With so much change, it was important to our planning group that we still found ways to incorporate old IO traditions in a new form. Our crowd-pleaser, the annual scavenger hunt, took place as a virtual campus tour — with a side of Princeton trivia. Our adjustment and cultural shock skit, lovingly known as USA101, became a peer cinematic experience, starring our IC Leaders from around the globe acting out the moments that most entranced (or annoyed) them about America. It felt so novel and yet so familiar, facing new challenges yet ultimately creating an authentic Princeton experience that was relatable for all international students. 
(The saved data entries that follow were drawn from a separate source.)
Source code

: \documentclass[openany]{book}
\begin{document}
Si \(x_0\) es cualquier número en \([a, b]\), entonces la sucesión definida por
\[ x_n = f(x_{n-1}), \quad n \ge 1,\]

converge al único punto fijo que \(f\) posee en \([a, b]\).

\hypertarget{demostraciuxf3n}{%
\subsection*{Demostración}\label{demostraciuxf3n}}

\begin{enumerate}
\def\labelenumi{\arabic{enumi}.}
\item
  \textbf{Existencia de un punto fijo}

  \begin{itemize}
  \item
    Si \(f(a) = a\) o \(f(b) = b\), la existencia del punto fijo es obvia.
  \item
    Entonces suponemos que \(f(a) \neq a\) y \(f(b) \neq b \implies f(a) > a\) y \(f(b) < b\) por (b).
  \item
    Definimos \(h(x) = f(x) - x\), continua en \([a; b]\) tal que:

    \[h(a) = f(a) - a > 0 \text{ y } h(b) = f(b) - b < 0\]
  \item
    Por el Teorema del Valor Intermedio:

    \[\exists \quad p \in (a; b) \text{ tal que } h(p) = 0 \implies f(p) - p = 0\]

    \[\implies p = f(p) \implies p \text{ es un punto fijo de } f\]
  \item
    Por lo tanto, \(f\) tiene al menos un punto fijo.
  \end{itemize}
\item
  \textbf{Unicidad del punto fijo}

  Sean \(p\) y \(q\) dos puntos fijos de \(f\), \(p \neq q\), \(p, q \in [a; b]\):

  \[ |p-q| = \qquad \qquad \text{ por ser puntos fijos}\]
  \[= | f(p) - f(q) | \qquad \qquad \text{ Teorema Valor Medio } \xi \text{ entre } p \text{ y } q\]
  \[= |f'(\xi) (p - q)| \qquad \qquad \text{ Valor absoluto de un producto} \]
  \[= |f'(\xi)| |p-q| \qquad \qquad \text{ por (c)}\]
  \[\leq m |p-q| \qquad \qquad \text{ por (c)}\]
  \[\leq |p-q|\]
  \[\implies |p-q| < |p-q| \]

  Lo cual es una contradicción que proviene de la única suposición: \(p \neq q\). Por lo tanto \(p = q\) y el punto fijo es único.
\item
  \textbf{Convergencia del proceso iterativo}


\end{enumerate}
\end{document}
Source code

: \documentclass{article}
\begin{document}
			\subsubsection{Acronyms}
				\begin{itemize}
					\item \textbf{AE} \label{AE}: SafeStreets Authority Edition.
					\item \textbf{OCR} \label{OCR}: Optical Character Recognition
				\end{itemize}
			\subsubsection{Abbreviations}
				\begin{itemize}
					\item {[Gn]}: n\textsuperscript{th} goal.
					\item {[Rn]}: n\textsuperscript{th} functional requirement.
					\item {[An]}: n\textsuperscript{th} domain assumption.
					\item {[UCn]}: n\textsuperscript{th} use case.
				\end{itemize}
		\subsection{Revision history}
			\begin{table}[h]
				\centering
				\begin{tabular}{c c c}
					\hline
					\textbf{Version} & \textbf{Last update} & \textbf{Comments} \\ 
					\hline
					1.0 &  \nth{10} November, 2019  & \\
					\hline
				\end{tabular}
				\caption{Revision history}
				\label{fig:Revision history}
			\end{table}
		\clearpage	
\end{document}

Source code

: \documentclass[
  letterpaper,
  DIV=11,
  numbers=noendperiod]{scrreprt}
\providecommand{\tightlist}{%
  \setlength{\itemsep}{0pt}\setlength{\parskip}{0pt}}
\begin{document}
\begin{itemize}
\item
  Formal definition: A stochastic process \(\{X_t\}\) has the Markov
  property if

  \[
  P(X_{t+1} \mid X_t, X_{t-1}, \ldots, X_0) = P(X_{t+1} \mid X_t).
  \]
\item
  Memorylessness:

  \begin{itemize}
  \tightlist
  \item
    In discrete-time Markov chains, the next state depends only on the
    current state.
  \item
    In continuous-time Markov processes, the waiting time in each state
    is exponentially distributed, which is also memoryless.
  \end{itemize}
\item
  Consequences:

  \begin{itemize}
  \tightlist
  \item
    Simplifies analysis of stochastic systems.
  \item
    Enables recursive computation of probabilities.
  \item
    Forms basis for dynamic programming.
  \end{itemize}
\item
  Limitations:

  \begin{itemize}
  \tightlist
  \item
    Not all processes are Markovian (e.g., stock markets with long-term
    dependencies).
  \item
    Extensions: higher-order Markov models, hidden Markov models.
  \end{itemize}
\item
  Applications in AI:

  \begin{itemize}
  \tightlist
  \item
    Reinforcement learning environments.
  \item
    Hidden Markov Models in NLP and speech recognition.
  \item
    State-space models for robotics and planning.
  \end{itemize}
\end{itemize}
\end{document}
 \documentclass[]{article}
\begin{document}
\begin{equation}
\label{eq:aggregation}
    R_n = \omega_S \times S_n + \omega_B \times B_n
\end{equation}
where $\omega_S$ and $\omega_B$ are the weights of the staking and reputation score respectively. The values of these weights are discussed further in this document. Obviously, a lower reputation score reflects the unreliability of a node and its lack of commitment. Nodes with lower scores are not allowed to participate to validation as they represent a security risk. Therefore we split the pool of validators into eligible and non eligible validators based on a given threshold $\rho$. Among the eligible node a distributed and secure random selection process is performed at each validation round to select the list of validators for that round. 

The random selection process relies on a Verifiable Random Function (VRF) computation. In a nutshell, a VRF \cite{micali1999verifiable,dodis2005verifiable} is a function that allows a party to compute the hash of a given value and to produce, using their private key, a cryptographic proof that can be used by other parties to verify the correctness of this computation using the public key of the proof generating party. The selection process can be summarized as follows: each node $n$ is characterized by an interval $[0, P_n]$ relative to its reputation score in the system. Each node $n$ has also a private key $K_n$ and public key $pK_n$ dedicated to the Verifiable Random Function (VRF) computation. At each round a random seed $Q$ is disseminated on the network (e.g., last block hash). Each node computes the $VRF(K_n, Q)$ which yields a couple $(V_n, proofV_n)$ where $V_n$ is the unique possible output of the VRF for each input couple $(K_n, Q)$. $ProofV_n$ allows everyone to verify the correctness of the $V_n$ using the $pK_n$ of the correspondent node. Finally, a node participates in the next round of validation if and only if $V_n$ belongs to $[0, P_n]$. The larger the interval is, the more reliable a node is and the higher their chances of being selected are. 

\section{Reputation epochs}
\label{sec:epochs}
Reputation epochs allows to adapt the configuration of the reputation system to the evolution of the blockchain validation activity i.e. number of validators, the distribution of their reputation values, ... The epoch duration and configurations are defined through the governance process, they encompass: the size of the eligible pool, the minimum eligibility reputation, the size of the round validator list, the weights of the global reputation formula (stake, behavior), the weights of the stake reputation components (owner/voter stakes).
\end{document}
Now, looking back at all the laughs this year’s IO captured, all the friendships it fostered and all the anxieties it reduced, it was definitely a worthwhile endeavor. While it was nothing like we expected — and a totally different flavor of planning, logistics and coordination — I truly believe we managed to build an even more cohesive international student community, one that is still working to provide support, plan events and bridge connections. As both an international student and the assistant student coordinator, I could not be more grateful for this amazing international community and all the tireless IC Leaders and staff that made this year’s virtual IO a reality.

Sultan Al Habsi ’22 is an international student from Oman who is studying economics and pursuing a certificate in Russian language and culture. He is currently the assistant student coordinator for the Davis IC Leaders.

Due to the pandemic, new international students were caught between two places: a home abroad where they lived in physically, and a virtual University campus that they focused on mentally.